Barrel 30 can be easily removed from the front body 10 for servicing by rotating the barrel in the direction of barrel 146 or continuing rotation of the barrel 30 in the direction of arrow 144 or until the flat 133 on flange 74 is again aligned with the flat wall 140 formed in back plate 124. The barrel 30 can then be pivoted downwardly to a position of Fig. 12 and removed from the front body 10.

Yet another embodiment of the present invention is illustrated in the Fig. 17. Those elements referenced by numbers the same as Figs 1-16 perform the same or similar function. In the Fig. 17 embodiment, the back plate 124 is formed to include a top tab portion 150 spaced apart from bottom flat wall 138. Flange 74 of barrel 30 is formed to include a slot 152 sized slightly larger than tab 150. Therefore, the barrel 30 is installed onto the back plate 124 in a manner similar to the manner described above. The barrel is first aligned with an angle and a portion of the flange 74 is hooked over the bottom flat wall 138. The barrel 30 is then pivoted upwardly with the slot 152 aligned with tab 150 so that the slot 152 passes over the tab 150.

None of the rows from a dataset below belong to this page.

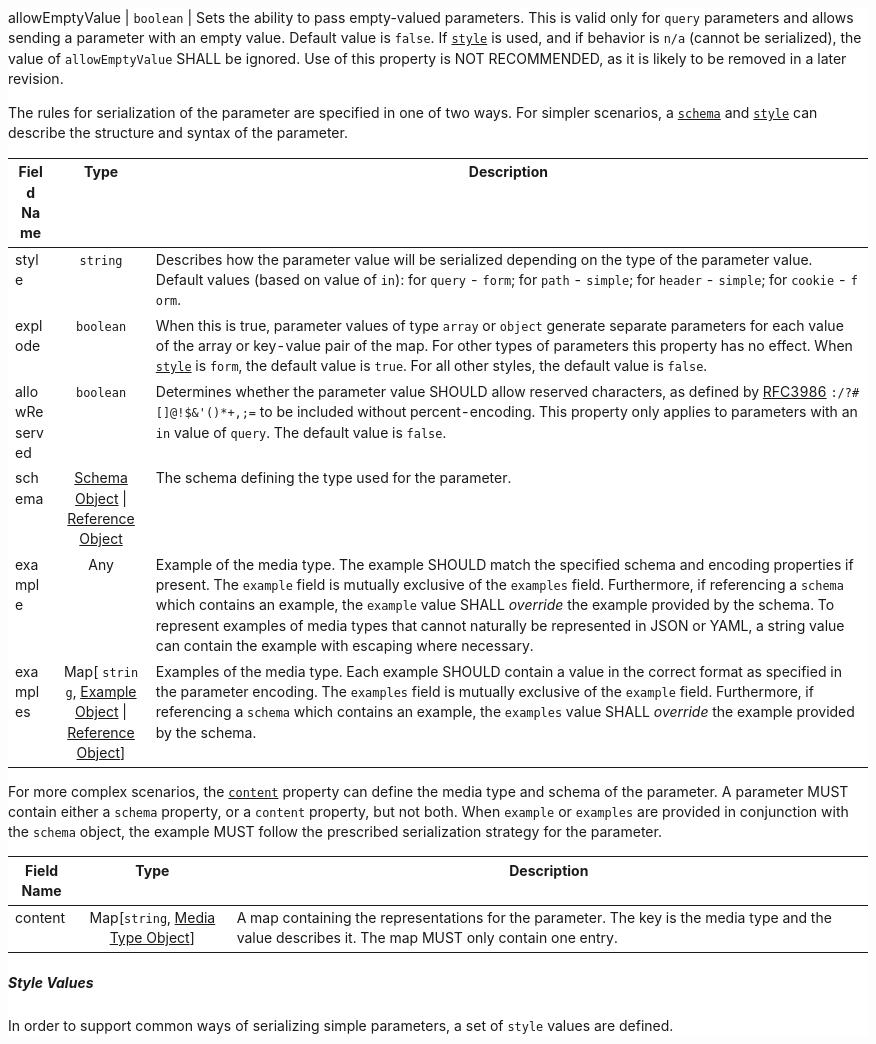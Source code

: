<a name="parameterAllowEmptyValue"></a> allowEmptyValue | `boolean` | Sets the ability to pass empty-valued parameters. This is valid only for `query` parameters and allows sending a parameter with an empty value. Default value is `false`. If [`style`](#parameterStyle) is used, and if behavior is `n/a` (cannot be serialized), the value of `allowEmptyValue` SHALL be ignored. Use of this property is NOT RECOMMENDED, as it is likely to be removed in a later revision.

The rules for serialization of the parameter are specified in one of two ways.
For simpler scenarios, a [`schema`](#parameterSchema) and [`style`](#parameterStyle) can describe the structure and syntax of the parameter.

Field Name | Type | Description
---|:---:|---
<a name="parameterStyle"></a>style | `string` | Describes how the parameter value will be serialized depending on the type of the parameter value. Default values (based on value of `in`): for `query` - `form`; for `path` - `simple`; for `header` - `simple`; for `cookie` - `form`.
<a name="parameterExplode"></a>explode | `boolean` | When this is true, parameter values of type `array` or `object` generate separate parameters for each value of the array or key-value pair of the map.  For other types of parameters this property has no effect. When [`style`](#parameterStyle) is `form`, the default value is `true`. For all other styles, the default value is `false`.
<a name="parameterAllowReserved"></a>allowReserved | `boolean` | Determines whether the parameter value SHOULD allow reserved characters, as defined by [RFC3986](https://tools.ietf.org/html/rfc3986#section-2.2) `:/?#[]@!$&'()*+,;=` to be included without percent-encoding. This property only applies to parameters with an `in` value of `query`. The default value is `false`.
<a name="parameterSchema"></a>schema | [Schema Object](#schemaObject) \| [Reference Object](#referenceObject) | The schema defining the type used for the parameter.
<a name="parameterExample"></a>example | Any | Example of the media type.  The example SHOULD match the specified schema and encoding properties if present.  The `example` field is mutually exclusive of the `examples` field.  Furthermore, if referencing a `schema` which contains an example, the `example` value SHALL _override_ the example provided by the schema. To represent examples of media types that cannot naturally be represented in JSON or YAML, a string value can contain the example with escaping where necessary.
<a name="parameterExamples"></a>examples | Map[ `string`, [Example Object](#exampleObject) \| [Reference Object](#referenceObject)] | Examples of the media type.  Each example SHOULD contain a value in the correct format as specified in the parameter encoding.  The `examples` field is mutually exclusive of the `example` field.  Furthermore, if referencing a `schema` which contains an example, the `examples` value SHALL _override_ the example provided by the schema.

For more complex scenarios, the [`content`](#parameterContent) property can define the media type and schema of the parameter.
A parameter MUST contain either a `schema` property, or a `content` property, but not both.
When `example` or `examples` are provided in conjunction with the `schema` object, the example MUST follow the prescribed serialization strategy for the parameter.


Field Name | Type | Description
---|:---:|---
<a name="parameterContent"></a>content | Map[`string`, [Media Type Object](#mediaTypeObject)] | A map containing the representations for the parameter. The key is the media type and the value describes it.  The map MUST only contain one entry.

##### Style Values

In order to support common ways of serializing simple parameters, a set of `style` values are defined.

After the flange 74 is located between back plate 124 and front cover 12 of front body 10, the barrel 30 is rotated so that the tab 150 engages a portion of the flange 74 to retain the barrel 30 within the front body 10. Barrel 30 can be easily removed from the front body 10 for servicing by rotating the barrel 30 until the slot 152 formed in the flange 74 is aligned with the tab 150 formed in back plate 124. The barrel 30 can then be pivoted downwardly to a position of Fig. 12 and removed from the front body 10.

In all the illustrated embodiments, the barrel 30 can therefore be removed from front body assembly 10 without removal of parts from the front body assembly 10. This reduces the likelihood that parts will be lost or misplaced during servicing or maintenance of the barrel 30.